Com a continuidade do crescimento econômico, o envelhecimento da população e a evolução da escolaridade, além, é claro, dos programas de saúde pública, todos aqueles indicadores não vão parar de melhorar.
A boa notícia (má para os governantes) é que a pressão por melhores serviços só vai aumentar. E não vai custar barato, afinal a agenda do brasileiro está cada vez mais sofisticada. Será por muito tempo uma das três prioridades dos brasileiros ao lado de educação e segurança.
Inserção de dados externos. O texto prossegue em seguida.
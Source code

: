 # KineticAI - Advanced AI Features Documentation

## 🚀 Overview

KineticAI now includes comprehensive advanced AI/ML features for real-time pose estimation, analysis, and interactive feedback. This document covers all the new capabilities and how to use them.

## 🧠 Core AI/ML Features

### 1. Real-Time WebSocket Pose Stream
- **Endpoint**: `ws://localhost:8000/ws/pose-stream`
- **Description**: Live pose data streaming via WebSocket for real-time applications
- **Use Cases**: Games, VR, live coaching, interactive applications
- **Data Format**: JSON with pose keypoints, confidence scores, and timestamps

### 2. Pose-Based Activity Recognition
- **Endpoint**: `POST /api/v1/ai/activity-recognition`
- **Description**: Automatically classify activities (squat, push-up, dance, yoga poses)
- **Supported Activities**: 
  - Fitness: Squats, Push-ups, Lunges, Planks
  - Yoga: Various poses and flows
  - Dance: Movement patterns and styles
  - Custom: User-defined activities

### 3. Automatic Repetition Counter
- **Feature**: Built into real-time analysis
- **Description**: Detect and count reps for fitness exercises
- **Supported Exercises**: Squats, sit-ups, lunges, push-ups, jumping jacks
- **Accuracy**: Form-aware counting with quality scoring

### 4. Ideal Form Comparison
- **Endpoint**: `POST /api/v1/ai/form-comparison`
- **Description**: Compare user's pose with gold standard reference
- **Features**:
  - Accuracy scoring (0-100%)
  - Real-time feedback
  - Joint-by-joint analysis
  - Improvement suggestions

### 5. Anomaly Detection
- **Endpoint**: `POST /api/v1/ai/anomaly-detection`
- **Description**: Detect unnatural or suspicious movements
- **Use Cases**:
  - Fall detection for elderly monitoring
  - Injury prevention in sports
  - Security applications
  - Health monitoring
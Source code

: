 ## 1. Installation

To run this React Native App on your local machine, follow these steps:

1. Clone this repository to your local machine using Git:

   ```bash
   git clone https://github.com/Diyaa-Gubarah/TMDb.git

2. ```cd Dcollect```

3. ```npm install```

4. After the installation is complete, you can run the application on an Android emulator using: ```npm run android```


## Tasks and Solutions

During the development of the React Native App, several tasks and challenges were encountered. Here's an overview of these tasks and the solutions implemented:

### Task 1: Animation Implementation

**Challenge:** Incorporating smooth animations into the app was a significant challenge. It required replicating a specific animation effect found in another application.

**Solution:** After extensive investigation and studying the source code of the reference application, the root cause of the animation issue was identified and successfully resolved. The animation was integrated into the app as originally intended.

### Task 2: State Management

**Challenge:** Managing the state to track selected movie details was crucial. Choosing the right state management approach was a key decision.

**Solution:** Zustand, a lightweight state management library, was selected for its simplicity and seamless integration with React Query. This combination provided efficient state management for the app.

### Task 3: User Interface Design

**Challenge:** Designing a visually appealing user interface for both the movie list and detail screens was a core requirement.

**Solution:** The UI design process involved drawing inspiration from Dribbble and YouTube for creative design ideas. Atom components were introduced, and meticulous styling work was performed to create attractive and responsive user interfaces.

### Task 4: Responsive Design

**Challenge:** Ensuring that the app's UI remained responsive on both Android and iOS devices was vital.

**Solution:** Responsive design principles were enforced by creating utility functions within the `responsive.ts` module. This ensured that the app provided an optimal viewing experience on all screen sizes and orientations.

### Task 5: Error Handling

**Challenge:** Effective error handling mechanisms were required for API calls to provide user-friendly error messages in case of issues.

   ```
Mas, enquanto isso, dá para comemorar algumas conquistas que custaram muito esforço de um punhado de gente inovadora.

 

PS- Sugiro aos futuros governantes, a começar da presidente Dilma, que vejam os resultados de experiências em municípios (como SP e Sorocaba) que aplicaram projetos de saúde preventiva aos estudantes. Não só melhoraram o desempenho escolar deles mas evitaram gastos futuros. Gasta-se pouco e economiza-se muito.